Cleveland just looked out of it, and even though they scored the game’s first seven points, you could see the problems immediately. The patience they had shown offensively was gone. It was as though the Cavs had forgotten what put them in such a good position and they began to play the Warriors’ style of game.
It wasn’t likely to work under any circumstances, but with J.R. Smith, Iman Shumpert and Matthew Dellavedova combining to go 3-for-22 from behind the arc, there was absolutely no shot. LeBron looked out of it much of the night as well. His 20 points came on 7-for-22 shooting and an already sluggish night surely turned worse after he took a nasty fall into a cameraman in the first half and ended up with a couple cuts on his head.

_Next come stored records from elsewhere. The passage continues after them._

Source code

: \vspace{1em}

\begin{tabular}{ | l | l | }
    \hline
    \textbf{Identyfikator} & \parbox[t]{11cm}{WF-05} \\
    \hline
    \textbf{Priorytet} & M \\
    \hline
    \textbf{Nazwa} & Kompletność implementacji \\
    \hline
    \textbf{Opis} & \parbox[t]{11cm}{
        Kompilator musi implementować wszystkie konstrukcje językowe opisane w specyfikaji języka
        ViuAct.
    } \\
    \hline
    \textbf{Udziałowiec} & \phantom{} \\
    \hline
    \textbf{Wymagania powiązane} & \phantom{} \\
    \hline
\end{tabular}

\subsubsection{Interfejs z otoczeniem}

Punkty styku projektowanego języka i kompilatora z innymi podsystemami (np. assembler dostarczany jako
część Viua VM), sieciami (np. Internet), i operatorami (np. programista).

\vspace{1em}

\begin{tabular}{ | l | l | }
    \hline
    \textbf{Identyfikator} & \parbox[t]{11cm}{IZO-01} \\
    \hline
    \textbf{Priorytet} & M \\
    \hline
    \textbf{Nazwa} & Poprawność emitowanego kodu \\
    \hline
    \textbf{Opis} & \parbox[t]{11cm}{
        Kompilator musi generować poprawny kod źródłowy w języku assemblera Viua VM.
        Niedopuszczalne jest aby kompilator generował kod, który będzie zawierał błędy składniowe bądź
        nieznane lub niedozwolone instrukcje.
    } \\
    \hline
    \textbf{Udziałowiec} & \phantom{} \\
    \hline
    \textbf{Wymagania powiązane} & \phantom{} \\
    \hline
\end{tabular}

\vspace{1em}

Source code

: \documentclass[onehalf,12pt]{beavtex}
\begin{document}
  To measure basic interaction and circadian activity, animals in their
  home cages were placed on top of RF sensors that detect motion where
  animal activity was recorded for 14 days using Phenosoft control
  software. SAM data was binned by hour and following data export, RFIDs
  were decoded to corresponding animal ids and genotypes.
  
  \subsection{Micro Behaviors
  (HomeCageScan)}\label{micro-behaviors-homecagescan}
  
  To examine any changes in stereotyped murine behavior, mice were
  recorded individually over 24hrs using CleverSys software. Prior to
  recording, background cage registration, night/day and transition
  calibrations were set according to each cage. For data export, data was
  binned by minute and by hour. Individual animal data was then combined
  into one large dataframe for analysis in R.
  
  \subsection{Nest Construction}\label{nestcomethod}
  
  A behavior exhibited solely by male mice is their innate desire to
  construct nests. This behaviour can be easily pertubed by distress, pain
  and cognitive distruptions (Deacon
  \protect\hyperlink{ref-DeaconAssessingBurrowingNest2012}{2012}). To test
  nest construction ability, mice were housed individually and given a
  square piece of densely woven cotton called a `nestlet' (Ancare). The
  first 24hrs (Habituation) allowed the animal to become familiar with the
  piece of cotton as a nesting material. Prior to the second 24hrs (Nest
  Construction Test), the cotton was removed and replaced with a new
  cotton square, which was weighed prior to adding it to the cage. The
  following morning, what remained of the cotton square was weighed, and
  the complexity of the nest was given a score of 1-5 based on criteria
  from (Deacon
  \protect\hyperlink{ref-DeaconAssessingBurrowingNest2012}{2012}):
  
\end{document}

Cleveland’s no-show performance is understandable, given their series lead and how fatigued LeBron has to be from carrying this team. Dellavedova also began to cramp up, and we’re reminded that he had to go the hospital after Game 3 for dehydration. His pregame and halftime traditions of coffee drinking have gotten national attention, but as a fellow coffee addict drinker myself, I wonder why no one has called attention to the obvious linkage between caffeine and dehydration.
Saying the Cavs’ performance is understandable is one thing, but to win an NBA title you do have to rise above the understandable human inclination to back off. I don’t think it’s a big deal the Cavs lost a home game—my prediction of Cleveland in six presumed the teams would split the first four with each getting a game in the other’s building, but I do think it’s a big deal that they were run out of the building.
Close games have an element of luck in them (not entirely, as stathead-types would have us believe, but certainly it plays a role). You want to make sure you’re never blown out, since you might end dropping a game or two by a bad bounce or a bad call. The Cavs already have two of the three close games in their back pocket and crude math says the Warriors will get the next one.
But the Cavs will also benefit the most from the two days off between Games 5 & 6, and if they at least pick up one win, they’ll benefit the most from the two days off that would precede a potential Game 7. Both teams are playing with short rotations right now, but Cleveland’s injuries make their shallow bench the bigger issue and the burden on LeBron is not matched by any other player. Last night, he looked like a guy who just needs a rest.
Game 5 goes Sunday night from Oakland (8 PM ET, ABC).